During the final sequence, Jack Black gets a baby body. How did you create this effect?
We had planned to shoot with a Motion Control to reverse engineer the shots with an animatronic baby done by Adrien Morot. For schedule and budget reasons we opted to enhance the animatronic and keep its look throughout the end clock sequence. We have only 2 full CG baby shots in the film, this being said we changed the body to all animatronics shots in order to have a more fluid animation and enhanced the facial reactions when needed.
The final sequence takes place in a massive moving environment. How did you approach this sequence?
Jon Hutman wanted to design a set all in camera, the set had enormous moving parts thanks to Russell Tyrell spfx that design the machinery to work live on set. All this had to be augmented by VFX. So we added depth with full CG gears below, enhanced some part of the set and extended the top floors. We also had a full CG crumbling floor and added electricity FX throughout the sequence.
Can you tell us how you choose the various VFX vendors?
I always choose the vendor based on their talent and expertise, I also sometimes give a vendor the opportunity to achieve new challenges based on a good experience from the past.
How did you split the work amongst these vendors?
Rodeo had many animated sequences, I’ve worked for so many years with Alexandre Lafortune that it felt a sure bet he would come through those complex sequences; Automatons, Book flying, Griffin, Constellation sequence and the end sequence with Baby Jonathan.
Hybride had also many complex scenes all the character transformations, the city rejuvenating lightning zap sequence, the CG rat the whole Secret Room sequence, the stained glass window and WW2 sequence.
Folks were eager to work on the pumpkin sequence which turned out to be a colossal endeavor.
Alchemy handled several beauty shots and several magical tricks. Maverick handled the LZ boy and Isaac’s living dead.
Can you tell us more about your collaboration with their VFX supervisors?
As always I like to work in a collaborative fashion, based on the director’s vision, we develop together the approach, the look of the VFX and follow with them the progress,I pushing them to hit the sweet spot, where we know we have the right look.

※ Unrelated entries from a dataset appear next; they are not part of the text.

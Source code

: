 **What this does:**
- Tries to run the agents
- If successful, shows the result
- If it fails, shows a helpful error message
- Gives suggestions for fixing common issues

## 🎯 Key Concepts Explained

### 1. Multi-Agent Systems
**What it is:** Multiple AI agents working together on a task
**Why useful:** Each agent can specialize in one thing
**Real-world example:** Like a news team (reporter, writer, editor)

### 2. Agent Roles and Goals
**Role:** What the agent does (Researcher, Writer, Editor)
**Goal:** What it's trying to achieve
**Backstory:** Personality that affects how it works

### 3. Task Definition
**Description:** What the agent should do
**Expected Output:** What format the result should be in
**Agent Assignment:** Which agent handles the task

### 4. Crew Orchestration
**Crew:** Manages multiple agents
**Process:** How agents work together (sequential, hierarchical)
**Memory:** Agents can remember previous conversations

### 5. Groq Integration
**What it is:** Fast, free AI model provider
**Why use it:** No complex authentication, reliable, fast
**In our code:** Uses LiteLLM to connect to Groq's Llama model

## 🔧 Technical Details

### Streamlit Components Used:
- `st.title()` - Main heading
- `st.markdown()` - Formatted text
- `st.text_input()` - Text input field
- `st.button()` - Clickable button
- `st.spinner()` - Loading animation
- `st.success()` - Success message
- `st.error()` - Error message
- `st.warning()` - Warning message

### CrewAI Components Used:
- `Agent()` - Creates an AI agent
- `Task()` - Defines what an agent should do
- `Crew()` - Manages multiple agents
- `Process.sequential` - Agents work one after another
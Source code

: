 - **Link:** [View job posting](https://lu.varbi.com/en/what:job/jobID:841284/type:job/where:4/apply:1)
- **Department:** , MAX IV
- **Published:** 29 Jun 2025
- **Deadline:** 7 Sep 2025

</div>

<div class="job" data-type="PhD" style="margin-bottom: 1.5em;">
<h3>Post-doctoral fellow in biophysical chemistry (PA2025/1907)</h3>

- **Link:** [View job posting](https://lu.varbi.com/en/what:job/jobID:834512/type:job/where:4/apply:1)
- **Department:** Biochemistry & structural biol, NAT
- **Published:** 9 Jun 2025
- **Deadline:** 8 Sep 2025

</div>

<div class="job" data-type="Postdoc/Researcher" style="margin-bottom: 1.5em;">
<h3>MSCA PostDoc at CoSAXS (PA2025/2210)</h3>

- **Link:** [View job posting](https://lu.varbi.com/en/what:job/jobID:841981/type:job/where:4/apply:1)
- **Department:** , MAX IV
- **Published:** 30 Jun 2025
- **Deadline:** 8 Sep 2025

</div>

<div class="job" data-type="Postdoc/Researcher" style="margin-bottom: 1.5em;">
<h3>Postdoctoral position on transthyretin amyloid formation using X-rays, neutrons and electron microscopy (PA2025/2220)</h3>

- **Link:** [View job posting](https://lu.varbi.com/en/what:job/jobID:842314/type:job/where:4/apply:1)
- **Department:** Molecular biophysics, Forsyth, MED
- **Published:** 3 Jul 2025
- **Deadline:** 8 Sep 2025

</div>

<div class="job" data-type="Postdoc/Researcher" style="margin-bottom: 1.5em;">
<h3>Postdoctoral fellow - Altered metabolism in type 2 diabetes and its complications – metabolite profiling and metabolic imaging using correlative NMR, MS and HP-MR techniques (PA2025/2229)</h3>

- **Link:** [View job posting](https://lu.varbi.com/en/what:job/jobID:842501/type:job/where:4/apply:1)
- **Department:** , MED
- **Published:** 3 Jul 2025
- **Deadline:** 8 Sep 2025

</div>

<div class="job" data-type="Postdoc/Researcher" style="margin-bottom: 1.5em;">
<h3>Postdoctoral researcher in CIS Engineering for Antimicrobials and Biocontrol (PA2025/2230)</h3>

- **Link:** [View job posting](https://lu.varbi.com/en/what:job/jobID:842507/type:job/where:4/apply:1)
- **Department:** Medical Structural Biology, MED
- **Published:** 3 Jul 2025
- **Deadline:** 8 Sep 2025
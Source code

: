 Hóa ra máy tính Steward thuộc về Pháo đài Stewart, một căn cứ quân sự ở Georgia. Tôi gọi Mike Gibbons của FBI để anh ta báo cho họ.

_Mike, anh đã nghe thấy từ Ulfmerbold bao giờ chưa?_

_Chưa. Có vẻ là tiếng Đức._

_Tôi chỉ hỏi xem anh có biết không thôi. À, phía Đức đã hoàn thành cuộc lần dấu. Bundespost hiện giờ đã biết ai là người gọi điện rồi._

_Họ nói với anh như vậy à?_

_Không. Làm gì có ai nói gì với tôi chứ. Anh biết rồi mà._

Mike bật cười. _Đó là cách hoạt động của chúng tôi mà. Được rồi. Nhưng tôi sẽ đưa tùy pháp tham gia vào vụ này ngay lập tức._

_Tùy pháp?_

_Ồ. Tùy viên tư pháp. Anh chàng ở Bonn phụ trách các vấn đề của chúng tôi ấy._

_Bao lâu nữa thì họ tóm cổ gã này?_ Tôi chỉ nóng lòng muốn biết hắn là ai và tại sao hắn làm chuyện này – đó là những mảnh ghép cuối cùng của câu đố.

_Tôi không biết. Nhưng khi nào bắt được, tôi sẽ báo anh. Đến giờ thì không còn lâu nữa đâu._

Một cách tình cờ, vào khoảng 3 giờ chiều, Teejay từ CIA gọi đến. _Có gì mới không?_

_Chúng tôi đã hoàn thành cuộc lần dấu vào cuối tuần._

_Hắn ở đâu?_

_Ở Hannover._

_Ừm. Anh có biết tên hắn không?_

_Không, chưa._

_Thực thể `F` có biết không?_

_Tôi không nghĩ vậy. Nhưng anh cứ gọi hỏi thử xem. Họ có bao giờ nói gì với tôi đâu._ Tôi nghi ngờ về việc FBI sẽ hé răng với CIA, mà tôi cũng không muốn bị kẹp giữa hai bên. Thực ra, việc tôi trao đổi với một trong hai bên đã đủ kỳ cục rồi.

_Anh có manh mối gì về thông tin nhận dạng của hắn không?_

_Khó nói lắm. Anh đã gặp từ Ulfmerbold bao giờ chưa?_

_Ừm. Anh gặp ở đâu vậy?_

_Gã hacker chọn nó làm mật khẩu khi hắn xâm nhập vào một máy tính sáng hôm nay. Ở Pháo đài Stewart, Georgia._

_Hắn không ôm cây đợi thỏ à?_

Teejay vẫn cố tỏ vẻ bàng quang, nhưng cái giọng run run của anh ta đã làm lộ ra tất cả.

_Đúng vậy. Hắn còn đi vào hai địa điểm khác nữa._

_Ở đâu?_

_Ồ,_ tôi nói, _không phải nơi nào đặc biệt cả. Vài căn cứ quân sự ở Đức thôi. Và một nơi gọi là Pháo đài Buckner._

As always all our VFX vendors are motivated and wanting to push the enveloppe to get the best result possible, regardless of the constraint of time and budget we had on this film.
The vendors are all around the world. How did you proceed to follow their work?
Vendors were all from MTL except for Maverick based in Toronto. To manage a multi-vendor show you need top notch coordination and my crew was spot on. Our workflow is Shotgun based, coordinated with all vendors tha submit playlists received on a daily basis with their notes addressed then we use cineSyncs to discuss the shots and all this filed in Shotgun. Thanks to Vicky Daneau, Yentle Ansay and Jason Tremblay my amazing production crew!
Which sequence or shot was the most complicated to create and why?
The character transformations took a lot of time and were amongst the last shots to be delivered. The CG Griffin was the most technical beast of the show with simulations of the body leaves demanding horrendous amount of render not counting the fixes before it really worked!
Is there something specific that gives you some really short nights?
Not really I always sleep well! But during day time I circle around and pull my hair sometimes trying to find the right approach for complex shots.
What is your favorite shot or sequence?
I’m found of the photo-real stuffs such as the automatons and the book sequence.
I loved working on the crazy transitions!
What is your best memory on this show?
Having Eli Roth telling us that Steven Spielberg really likes the movie and what we were doing.
How long have you worked on this show?
Last minute call in from September 2017 to July 2018.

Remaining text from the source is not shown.